• **WHAT THE TASK ASKS**: Look over the entries that follow. Report how many lines contain "path", with nothing else.

• **PROVIDED INFORMATION**:
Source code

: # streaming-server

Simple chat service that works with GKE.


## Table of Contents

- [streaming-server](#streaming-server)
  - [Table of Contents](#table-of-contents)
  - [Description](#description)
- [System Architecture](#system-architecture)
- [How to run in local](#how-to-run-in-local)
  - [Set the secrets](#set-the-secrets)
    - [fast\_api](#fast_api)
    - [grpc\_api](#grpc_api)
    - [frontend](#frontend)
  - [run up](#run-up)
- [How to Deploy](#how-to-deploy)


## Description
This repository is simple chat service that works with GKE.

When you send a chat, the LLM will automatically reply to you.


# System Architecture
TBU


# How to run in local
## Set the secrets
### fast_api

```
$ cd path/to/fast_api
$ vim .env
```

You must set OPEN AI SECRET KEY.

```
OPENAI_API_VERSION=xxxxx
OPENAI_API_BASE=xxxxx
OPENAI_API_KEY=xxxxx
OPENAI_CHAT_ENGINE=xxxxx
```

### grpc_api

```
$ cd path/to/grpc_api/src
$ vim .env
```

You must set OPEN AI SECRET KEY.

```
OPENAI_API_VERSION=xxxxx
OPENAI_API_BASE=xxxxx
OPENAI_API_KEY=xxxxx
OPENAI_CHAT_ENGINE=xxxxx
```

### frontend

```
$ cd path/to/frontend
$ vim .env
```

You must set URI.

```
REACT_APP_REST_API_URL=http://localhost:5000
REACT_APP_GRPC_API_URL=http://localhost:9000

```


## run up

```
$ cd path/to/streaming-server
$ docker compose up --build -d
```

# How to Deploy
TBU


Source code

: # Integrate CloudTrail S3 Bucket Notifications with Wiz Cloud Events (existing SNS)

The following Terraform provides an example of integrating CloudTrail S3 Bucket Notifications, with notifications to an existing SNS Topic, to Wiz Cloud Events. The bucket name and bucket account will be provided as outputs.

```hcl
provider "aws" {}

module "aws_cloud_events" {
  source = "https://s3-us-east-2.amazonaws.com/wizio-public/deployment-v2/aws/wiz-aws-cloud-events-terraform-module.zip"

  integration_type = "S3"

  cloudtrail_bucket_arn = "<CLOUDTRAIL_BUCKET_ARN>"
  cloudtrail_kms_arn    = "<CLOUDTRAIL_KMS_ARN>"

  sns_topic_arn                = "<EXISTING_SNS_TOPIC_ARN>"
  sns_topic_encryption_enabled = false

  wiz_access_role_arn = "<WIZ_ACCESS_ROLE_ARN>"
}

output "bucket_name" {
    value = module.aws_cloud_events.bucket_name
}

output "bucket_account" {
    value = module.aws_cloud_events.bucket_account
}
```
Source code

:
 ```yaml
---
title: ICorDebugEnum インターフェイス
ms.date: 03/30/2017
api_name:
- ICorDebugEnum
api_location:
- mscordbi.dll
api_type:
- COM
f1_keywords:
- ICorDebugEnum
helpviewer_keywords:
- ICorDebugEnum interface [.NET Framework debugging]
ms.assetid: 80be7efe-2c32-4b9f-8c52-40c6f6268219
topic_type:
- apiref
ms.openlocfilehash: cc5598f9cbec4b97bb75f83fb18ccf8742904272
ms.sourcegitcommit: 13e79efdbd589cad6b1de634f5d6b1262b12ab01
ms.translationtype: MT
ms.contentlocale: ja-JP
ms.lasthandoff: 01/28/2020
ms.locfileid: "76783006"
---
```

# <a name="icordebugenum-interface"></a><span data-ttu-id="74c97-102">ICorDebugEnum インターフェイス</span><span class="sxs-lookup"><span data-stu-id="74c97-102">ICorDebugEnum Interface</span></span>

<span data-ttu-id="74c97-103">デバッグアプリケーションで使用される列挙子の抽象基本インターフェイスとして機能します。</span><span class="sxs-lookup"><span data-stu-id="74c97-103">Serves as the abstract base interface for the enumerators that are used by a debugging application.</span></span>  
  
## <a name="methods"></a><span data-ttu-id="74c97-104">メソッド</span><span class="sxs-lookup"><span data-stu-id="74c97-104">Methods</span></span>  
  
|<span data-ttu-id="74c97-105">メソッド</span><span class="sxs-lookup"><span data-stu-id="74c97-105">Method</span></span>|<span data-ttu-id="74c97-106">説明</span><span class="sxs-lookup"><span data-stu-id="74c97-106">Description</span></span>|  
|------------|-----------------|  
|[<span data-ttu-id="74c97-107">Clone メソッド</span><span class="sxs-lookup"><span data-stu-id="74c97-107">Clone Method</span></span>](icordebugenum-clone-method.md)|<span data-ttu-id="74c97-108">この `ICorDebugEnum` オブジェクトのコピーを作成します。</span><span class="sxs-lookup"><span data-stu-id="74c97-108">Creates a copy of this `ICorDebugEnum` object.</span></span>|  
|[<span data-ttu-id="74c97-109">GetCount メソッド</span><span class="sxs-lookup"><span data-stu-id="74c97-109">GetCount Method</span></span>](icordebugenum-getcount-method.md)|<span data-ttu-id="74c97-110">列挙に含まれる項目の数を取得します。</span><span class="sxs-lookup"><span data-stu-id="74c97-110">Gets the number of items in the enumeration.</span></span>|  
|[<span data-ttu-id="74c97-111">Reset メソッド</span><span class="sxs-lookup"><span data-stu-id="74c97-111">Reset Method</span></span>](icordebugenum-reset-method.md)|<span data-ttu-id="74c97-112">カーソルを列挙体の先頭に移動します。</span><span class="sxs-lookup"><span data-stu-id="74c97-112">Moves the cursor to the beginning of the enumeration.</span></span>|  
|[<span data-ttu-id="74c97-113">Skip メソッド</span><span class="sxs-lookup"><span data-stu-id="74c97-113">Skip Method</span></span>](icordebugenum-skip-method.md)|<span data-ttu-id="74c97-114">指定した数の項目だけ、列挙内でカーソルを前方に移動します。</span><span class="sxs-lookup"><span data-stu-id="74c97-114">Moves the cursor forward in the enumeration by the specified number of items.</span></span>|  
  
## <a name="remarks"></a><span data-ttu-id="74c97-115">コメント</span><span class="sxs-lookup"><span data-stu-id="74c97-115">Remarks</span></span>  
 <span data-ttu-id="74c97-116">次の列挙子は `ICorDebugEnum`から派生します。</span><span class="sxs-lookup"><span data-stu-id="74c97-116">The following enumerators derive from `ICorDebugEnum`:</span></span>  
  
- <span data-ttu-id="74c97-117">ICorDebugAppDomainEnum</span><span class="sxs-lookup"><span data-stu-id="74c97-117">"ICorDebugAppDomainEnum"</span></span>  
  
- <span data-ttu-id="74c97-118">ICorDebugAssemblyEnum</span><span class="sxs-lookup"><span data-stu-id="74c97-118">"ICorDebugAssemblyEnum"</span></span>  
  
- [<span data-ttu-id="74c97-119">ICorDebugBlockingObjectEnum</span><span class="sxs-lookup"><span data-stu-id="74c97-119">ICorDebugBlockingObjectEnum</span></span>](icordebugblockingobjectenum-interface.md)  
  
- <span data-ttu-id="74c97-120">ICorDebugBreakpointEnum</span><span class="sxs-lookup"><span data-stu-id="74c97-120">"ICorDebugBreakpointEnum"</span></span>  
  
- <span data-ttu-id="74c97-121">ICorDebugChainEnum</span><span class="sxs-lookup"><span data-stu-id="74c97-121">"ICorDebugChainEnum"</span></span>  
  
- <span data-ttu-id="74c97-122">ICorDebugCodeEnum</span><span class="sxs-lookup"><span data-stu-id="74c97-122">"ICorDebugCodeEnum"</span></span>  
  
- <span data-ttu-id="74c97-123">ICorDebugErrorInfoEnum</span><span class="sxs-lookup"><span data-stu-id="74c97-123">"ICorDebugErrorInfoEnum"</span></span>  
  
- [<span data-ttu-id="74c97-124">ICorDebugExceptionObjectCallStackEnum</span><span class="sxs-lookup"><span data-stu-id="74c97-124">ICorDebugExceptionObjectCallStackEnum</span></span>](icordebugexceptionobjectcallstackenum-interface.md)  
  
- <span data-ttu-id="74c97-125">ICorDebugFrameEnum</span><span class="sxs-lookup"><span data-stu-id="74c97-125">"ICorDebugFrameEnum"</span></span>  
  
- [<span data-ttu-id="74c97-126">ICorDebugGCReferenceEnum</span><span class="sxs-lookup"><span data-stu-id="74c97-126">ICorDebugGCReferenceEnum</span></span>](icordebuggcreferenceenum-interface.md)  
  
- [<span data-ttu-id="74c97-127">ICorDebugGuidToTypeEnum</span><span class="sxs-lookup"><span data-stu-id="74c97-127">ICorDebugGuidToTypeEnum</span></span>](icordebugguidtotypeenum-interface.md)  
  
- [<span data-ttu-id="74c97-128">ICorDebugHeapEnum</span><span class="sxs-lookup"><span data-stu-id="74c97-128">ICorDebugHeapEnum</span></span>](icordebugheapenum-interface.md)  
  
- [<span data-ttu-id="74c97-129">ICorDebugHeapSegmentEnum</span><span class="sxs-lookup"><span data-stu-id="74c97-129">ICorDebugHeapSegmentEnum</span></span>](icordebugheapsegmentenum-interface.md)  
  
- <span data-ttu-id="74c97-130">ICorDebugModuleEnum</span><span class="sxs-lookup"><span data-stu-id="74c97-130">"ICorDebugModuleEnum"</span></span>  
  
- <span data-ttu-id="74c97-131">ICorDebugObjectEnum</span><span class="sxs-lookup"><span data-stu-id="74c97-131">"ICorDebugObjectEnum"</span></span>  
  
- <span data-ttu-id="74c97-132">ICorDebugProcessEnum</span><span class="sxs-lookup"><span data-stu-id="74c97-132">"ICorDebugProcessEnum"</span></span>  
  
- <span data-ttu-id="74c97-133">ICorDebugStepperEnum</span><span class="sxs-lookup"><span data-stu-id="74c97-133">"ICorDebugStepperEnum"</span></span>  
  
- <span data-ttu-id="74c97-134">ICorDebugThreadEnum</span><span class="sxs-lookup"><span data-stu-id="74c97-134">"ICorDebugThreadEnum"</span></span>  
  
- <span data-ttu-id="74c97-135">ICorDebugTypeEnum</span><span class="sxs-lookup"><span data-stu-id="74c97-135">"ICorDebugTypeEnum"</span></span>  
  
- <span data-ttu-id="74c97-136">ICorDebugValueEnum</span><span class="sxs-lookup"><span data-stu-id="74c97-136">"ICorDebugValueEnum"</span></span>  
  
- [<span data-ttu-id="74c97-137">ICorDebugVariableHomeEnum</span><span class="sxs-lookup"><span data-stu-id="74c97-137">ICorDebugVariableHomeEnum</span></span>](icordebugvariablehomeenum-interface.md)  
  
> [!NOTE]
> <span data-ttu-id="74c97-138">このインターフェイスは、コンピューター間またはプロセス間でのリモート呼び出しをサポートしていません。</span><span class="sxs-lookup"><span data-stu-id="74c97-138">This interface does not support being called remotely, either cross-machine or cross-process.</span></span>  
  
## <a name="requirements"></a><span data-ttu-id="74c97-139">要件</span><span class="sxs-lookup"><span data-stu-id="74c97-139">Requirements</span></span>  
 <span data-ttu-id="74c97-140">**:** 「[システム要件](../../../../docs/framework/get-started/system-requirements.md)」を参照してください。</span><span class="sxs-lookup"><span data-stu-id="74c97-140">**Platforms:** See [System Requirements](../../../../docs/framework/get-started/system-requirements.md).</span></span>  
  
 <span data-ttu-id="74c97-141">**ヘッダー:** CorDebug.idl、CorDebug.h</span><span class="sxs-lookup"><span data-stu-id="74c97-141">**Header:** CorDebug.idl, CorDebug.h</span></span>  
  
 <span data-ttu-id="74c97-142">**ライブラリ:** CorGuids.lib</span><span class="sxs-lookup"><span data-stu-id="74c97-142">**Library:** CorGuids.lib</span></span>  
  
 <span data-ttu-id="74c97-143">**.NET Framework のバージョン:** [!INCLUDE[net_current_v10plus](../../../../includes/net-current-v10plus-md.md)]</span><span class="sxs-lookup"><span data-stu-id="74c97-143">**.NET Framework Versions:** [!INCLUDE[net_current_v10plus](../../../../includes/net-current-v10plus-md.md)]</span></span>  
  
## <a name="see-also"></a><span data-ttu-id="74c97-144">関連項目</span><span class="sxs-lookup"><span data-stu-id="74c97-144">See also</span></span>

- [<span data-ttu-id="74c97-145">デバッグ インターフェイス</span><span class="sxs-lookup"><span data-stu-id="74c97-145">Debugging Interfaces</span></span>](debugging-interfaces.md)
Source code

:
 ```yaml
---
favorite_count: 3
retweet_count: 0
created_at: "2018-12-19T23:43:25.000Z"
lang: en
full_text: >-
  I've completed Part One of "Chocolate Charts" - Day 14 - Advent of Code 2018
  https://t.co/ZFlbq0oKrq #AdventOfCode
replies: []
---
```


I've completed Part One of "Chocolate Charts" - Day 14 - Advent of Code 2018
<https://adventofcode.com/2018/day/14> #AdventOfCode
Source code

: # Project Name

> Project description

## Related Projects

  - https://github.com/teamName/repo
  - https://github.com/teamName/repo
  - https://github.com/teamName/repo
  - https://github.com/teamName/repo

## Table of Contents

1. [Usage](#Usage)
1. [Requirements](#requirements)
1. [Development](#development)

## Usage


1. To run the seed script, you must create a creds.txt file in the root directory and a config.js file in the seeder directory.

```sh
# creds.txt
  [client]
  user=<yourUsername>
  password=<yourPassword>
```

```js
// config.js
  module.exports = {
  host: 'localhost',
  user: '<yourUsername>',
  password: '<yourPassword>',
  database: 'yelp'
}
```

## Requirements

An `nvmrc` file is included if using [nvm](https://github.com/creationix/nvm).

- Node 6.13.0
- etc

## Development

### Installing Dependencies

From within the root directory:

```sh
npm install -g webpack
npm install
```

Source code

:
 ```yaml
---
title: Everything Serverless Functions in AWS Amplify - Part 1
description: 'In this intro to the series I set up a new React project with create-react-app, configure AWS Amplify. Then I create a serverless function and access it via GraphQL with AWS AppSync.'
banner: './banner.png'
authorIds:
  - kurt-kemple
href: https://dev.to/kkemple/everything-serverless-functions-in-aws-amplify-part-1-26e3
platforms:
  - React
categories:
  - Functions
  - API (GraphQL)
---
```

• **REPLY TO THE TASK**: 4